TASK BRIEF:
Review the material and extract every line in which the word "memory" occurs.

EXERCISE DATA:
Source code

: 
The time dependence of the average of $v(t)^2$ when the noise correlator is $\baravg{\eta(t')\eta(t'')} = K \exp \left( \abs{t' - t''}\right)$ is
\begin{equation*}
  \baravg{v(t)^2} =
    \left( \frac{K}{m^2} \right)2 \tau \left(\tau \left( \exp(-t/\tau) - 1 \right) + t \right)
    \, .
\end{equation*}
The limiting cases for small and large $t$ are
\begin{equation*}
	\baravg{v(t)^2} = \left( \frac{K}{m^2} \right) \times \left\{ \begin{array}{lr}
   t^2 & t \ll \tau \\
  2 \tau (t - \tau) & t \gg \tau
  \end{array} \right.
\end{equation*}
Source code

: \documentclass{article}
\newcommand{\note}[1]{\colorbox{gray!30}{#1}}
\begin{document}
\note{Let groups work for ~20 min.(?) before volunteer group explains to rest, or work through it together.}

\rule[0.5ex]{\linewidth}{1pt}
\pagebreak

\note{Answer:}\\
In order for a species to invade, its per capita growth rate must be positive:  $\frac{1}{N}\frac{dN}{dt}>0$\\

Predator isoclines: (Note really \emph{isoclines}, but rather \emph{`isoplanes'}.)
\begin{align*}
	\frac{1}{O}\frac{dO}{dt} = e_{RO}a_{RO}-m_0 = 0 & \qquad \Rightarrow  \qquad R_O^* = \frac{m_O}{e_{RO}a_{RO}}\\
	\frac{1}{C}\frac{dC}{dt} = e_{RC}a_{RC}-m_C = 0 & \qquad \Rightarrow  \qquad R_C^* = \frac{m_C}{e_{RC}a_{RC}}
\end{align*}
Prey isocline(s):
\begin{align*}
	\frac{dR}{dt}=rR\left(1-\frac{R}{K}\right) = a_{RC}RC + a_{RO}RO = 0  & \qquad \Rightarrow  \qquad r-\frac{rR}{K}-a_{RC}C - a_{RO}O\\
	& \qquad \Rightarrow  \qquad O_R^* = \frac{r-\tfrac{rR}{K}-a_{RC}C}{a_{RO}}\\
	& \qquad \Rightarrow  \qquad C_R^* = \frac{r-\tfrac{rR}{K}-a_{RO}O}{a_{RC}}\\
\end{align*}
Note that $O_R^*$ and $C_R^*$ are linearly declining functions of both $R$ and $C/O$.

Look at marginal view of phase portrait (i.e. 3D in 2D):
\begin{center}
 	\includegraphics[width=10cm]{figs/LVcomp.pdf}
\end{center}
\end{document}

...

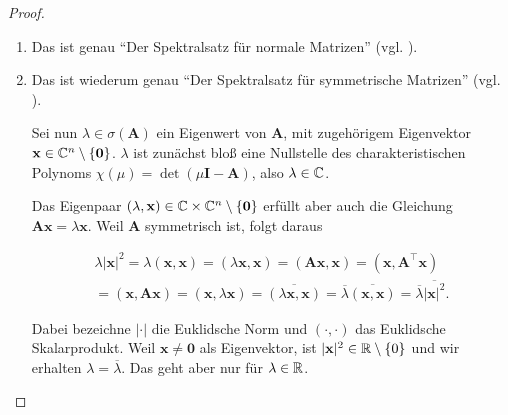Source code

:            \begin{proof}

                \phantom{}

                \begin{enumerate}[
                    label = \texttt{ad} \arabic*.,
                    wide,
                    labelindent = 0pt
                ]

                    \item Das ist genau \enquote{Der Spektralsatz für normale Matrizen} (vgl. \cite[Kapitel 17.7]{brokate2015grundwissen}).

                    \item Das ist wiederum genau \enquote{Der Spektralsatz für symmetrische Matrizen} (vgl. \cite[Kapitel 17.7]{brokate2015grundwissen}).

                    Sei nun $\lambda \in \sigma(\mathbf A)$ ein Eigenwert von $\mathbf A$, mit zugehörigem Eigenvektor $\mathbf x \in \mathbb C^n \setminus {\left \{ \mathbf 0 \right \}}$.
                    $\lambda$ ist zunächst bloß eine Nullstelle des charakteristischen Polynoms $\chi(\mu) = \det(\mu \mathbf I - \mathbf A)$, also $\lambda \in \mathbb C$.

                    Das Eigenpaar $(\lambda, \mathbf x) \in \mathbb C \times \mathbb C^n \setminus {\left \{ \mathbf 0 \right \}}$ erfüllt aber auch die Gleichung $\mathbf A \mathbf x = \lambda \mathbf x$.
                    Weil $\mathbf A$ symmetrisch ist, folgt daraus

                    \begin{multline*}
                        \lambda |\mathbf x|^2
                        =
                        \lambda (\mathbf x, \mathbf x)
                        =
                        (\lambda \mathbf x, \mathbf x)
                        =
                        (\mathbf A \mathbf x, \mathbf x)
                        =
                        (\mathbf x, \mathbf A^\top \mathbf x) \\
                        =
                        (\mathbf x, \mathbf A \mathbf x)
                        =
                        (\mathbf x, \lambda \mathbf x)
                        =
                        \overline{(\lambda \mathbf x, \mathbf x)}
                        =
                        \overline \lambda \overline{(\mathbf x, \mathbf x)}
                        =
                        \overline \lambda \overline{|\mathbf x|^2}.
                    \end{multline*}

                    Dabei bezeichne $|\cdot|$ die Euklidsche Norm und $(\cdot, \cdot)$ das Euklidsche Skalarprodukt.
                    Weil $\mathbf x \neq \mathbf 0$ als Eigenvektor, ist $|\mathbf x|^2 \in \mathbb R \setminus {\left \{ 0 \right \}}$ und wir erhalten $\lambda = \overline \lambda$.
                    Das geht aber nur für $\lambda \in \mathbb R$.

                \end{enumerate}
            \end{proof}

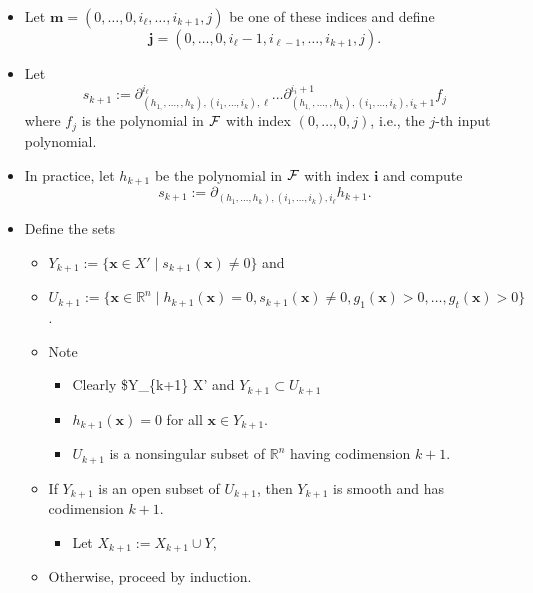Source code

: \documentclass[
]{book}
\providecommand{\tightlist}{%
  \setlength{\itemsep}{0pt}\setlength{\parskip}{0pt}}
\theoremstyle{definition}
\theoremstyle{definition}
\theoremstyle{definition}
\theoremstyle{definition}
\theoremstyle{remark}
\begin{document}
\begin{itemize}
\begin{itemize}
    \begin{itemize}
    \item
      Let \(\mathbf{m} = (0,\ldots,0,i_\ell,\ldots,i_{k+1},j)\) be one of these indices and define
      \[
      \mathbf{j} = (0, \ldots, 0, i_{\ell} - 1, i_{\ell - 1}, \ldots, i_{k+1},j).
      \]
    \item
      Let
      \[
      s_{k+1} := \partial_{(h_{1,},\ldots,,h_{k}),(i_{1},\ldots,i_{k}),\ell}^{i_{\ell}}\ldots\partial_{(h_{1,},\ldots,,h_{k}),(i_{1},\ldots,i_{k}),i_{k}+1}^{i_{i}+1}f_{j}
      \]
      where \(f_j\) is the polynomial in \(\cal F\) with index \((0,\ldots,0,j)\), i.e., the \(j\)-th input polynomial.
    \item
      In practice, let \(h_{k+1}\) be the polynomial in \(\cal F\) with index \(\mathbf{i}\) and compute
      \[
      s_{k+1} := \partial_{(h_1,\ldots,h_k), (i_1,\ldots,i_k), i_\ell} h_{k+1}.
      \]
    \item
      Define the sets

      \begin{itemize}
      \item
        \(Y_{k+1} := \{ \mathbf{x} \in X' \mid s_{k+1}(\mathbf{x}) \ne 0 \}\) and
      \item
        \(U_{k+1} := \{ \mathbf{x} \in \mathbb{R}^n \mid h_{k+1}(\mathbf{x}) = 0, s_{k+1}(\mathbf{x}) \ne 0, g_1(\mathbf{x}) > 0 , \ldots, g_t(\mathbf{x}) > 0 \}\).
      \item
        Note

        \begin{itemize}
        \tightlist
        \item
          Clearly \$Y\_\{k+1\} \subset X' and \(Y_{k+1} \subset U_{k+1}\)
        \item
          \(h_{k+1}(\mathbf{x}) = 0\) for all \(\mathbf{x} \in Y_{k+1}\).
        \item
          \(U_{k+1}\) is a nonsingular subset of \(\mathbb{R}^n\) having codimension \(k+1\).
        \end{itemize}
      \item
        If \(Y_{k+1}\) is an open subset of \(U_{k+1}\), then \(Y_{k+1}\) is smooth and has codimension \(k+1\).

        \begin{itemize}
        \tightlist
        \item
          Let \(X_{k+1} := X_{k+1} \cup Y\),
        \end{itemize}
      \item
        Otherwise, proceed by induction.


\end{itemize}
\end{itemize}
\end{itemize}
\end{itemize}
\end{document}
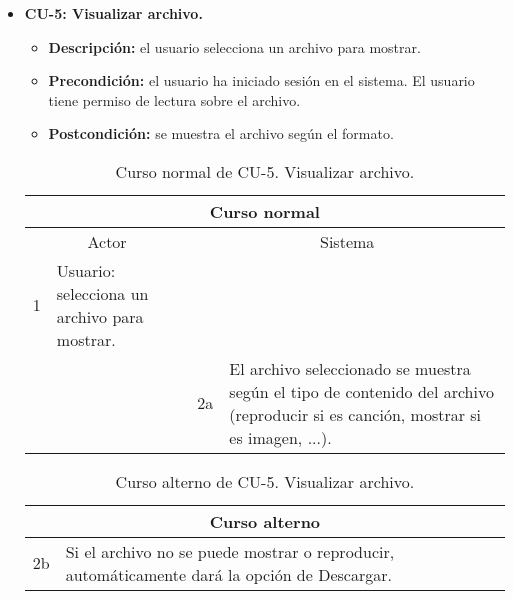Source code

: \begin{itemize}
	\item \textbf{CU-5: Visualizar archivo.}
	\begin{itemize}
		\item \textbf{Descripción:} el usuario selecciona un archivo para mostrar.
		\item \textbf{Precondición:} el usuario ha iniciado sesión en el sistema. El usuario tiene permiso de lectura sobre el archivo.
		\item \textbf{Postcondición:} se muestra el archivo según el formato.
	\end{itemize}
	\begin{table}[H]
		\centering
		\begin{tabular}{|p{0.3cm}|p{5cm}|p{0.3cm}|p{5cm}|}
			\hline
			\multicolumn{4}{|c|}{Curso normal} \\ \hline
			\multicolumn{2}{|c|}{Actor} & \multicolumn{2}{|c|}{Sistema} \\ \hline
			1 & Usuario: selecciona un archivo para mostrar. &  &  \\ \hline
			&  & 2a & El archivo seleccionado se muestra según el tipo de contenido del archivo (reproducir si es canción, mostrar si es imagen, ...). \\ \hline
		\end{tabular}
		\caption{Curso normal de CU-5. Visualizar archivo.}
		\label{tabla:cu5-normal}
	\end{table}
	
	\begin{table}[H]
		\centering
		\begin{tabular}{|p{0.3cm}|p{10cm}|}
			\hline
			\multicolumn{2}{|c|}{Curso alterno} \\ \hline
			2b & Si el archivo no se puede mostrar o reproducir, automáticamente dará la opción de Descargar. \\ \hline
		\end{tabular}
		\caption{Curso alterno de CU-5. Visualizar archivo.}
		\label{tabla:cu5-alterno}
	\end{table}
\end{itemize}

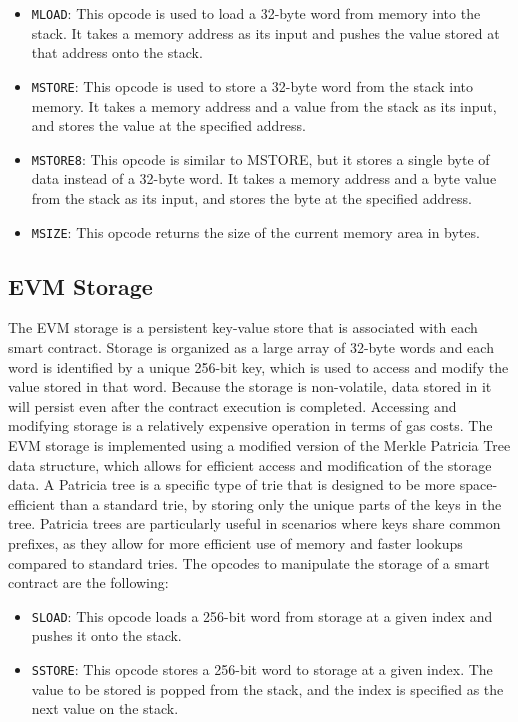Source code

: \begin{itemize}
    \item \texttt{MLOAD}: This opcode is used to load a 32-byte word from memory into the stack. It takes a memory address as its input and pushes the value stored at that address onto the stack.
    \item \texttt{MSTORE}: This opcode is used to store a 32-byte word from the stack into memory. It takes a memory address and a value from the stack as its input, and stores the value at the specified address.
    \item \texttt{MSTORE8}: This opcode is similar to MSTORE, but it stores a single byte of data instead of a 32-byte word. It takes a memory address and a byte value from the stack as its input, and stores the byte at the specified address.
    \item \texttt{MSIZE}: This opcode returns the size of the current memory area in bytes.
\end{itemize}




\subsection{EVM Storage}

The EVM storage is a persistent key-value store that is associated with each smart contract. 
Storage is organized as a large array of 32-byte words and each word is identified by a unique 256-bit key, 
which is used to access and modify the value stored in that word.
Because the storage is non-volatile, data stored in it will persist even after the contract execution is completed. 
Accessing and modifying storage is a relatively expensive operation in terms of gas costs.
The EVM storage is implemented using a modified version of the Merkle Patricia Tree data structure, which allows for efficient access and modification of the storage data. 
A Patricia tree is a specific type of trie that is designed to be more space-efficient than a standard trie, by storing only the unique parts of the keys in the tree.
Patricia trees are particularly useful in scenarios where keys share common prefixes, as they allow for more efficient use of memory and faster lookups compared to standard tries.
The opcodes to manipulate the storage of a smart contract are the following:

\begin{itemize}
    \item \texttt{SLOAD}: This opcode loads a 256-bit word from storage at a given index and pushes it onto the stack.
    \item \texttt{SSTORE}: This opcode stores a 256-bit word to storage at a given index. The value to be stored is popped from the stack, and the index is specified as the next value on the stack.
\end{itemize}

==

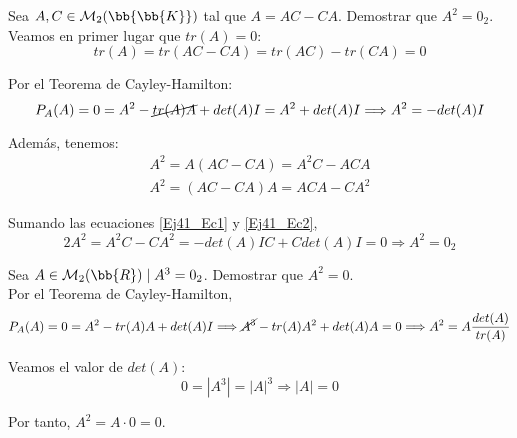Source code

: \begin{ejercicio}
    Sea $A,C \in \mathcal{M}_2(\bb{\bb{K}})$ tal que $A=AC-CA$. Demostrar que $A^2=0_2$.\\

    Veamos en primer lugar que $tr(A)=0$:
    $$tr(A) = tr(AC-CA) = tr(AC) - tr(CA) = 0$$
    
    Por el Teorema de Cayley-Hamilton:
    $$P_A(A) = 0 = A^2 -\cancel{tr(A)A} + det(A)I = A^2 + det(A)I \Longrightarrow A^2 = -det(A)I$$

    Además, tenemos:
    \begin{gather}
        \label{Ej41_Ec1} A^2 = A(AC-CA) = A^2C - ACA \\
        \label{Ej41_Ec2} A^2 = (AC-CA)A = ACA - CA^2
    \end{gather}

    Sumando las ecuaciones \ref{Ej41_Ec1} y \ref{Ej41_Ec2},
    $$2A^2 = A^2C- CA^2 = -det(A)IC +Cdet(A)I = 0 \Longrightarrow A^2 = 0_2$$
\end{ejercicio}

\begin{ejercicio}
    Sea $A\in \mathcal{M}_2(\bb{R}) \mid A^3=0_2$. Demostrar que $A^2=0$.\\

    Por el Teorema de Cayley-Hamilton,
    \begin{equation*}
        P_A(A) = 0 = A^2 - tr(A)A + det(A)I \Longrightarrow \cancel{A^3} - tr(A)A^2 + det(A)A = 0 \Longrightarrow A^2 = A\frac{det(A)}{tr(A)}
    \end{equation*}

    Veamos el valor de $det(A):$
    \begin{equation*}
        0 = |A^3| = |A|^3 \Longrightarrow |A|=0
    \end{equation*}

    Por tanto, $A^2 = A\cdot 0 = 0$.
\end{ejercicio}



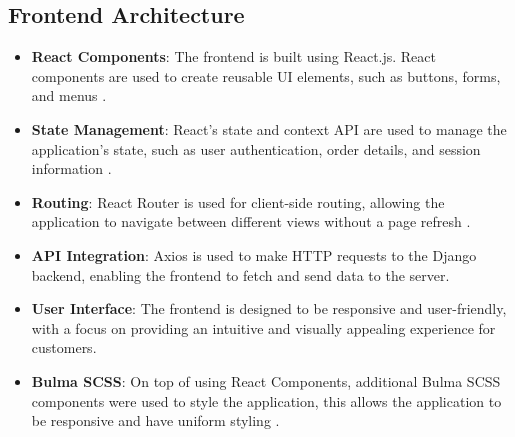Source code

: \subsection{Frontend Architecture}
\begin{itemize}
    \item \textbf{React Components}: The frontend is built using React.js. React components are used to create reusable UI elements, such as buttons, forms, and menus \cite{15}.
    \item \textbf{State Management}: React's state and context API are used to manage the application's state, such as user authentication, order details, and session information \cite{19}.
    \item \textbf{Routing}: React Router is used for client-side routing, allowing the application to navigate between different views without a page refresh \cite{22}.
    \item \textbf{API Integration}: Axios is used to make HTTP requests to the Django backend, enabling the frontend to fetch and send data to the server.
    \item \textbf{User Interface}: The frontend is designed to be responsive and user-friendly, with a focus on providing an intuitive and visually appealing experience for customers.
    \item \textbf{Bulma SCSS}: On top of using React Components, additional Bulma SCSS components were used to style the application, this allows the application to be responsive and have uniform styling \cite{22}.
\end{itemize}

ANSWER TO THE PROBLEM:
    \item \texttt{MLOAD}: This opcode is used to load a 32-byte word from memory into the stack. It takes a memory address as its input and pushes the value stored at that address onto the stack.
    \item \texttt{MSTORE}: This opcode is used to store a 32-byte word from the stack into memory. It takes a memory address and a value from the stack as its input, and stores the value at the specified address.
    \item \texttt{MSTORE8}: This opcode is similar to MSTORE, but it stores a single byte of data instead of a 32-byte word. It takes a memory address and a byte value from the stack as its input, and stores the byte at the specified address.
    \item \texttt{MSIZE}: This opcode returns the size of the current memory area in bytes.
Patricia trees are particularly useful in scenarios where keys share common prefixes, as they allow for more efficient use of memory and faster lookups compared to standard tries.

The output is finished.